The main highlight of this series is its "micro-gimbal" main camera design. Vivo officially refers to the micro-gimbal system on the X60 series as the "second-generation micro-gimbal" to distinguish it from the "micro-gimbal" technology first introduced with the previous X50 series. This technology helps improve the stability of both photos and videos taken with the main camera. Except for the X60 Pro+, the main cameras on the phones in this series are 48-megapixel. The X60 Pro also includes an 8-megapixel periscope telephoto lens with 5x optical zoom support.

The X60 Pro+ features a "dual main camera" design, comprising a 50-megapixel Samsung GN1 main sensor and a 48-megapixel Sony IMX598 main sensor. The former's main advantage is its large aperture, while the latter incorporates the series' signature "micro-gimbal" technology. It also comes with the same periscope telephoto lens as the X60 Pro. The rear camera module of the X60 Pro+ meets the Zeiss T* coating standard, which Zeiss officially states can increase visible light transmission and reduce reflectivity, thereby decreasing the frequency of ghosting when shooting in strong light.

=== Front Camera ===
All models in the X60 series are equipped with a 32-megapixel front-facing camera.

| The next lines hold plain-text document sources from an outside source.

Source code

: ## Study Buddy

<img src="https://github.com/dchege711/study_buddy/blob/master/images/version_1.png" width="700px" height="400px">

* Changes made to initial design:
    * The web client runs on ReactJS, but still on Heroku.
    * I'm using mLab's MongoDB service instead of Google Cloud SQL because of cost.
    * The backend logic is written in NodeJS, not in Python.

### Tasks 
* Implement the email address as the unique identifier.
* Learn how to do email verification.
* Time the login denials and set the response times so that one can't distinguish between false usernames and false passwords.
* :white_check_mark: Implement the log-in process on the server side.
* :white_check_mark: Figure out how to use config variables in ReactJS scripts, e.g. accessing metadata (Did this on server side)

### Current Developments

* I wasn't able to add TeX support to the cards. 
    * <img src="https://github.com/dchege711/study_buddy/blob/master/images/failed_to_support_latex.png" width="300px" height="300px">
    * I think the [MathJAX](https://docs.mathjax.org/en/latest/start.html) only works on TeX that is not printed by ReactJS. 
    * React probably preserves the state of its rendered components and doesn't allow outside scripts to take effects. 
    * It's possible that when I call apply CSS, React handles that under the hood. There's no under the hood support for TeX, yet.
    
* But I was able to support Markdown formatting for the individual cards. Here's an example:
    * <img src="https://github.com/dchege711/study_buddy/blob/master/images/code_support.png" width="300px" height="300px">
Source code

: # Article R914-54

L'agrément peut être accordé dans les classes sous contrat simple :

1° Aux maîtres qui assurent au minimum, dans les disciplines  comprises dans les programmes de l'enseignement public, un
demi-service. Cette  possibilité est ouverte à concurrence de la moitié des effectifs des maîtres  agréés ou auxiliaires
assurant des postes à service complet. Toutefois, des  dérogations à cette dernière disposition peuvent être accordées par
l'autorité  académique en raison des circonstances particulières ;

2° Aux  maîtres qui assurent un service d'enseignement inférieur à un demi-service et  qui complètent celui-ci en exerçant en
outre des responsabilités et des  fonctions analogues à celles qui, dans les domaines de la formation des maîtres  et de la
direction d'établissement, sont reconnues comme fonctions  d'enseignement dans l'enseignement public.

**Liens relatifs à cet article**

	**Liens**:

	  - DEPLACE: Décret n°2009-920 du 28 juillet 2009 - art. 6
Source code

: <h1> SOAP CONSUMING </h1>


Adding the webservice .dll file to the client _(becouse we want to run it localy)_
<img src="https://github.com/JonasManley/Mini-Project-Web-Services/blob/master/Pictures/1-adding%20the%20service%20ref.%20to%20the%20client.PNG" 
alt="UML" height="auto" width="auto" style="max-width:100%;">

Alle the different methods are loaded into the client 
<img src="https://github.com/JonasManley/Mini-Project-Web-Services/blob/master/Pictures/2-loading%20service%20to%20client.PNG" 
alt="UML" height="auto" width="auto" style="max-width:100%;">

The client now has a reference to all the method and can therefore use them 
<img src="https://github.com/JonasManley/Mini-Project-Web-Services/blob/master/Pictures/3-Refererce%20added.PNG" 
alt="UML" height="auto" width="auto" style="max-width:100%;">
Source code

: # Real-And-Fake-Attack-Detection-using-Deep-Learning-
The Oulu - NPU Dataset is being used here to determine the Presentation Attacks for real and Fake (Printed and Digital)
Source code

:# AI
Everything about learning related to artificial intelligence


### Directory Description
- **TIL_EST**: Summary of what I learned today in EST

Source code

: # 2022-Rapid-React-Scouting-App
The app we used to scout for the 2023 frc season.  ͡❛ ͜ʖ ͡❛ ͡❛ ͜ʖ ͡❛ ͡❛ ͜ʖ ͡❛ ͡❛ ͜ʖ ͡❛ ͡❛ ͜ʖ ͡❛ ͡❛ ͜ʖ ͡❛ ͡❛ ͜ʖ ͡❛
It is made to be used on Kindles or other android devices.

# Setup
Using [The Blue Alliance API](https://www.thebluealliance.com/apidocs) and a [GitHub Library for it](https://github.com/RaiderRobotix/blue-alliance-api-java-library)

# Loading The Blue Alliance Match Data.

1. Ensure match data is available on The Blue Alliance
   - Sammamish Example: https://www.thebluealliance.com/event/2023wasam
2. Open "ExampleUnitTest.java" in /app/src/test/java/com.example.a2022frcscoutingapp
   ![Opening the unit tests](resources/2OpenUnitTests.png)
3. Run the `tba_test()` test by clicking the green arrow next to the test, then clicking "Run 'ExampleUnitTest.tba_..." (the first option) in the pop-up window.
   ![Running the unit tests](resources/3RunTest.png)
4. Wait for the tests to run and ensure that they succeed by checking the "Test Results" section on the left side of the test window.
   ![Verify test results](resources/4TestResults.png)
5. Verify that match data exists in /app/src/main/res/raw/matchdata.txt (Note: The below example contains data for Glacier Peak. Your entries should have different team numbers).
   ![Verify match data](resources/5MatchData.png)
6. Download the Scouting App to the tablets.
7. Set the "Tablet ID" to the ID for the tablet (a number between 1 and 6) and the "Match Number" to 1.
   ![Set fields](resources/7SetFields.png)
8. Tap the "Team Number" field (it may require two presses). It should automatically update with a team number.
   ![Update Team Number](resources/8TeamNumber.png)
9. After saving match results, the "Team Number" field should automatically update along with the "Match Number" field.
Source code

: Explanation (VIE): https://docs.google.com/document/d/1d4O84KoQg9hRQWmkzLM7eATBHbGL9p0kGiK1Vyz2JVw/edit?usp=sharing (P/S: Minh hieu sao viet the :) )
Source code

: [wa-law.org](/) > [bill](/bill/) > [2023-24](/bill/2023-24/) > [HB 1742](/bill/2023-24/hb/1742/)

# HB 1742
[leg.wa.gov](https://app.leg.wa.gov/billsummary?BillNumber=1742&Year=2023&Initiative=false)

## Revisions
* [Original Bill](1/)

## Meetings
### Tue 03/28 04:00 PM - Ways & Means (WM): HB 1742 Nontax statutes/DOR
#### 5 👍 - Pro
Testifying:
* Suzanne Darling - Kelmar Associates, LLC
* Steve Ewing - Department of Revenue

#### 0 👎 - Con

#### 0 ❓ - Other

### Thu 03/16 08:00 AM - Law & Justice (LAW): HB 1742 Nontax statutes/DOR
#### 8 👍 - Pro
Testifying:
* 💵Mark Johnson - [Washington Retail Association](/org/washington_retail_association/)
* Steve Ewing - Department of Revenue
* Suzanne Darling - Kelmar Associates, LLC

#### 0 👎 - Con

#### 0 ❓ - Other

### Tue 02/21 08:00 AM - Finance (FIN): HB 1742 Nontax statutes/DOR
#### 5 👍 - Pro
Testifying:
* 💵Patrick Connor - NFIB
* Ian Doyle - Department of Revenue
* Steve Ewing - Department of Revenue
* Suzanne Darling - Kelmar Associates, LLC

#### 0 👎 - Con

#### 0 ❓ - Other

== Performance and Experience ==
The X60 and X60 Pro are equipped with the Samsung Exynos 1080 SoC, which is manufactured using Samsung's 5nm process technology. It features an 8-core CPU based on ARM Cortex-A78 and ARM Cortex-A55, and a 10-core Mali-G78 GPU. The X60 Pro+, on the other hand, is equipped with the Snapdragon 888 SoC.

The X60 series features a 6.56-inch AMOLED screen with a resolution of 2376x1080, supporting a 120Hz refresh rate and a 240Hz touch sampling rate. It also supports under-display optical fingerprint recognition. The X60 Pro+ uses a linear motor, while the other two models use rotor motors.

Regarding battery life and charging, the X60 has a 4300mAh battery, while the Pro and Pro+ models have 4200mAh batteries. All models support 33W charging, except for the X60 Pro+, which supports 55W charging.

== Software ==
The X60 series was the first to feature Vivo's Origin OS 1.0, which is the successor to Funtouch OS. This system introduced new concepts such as behavioral wallpapers and the "Huarong Road" design.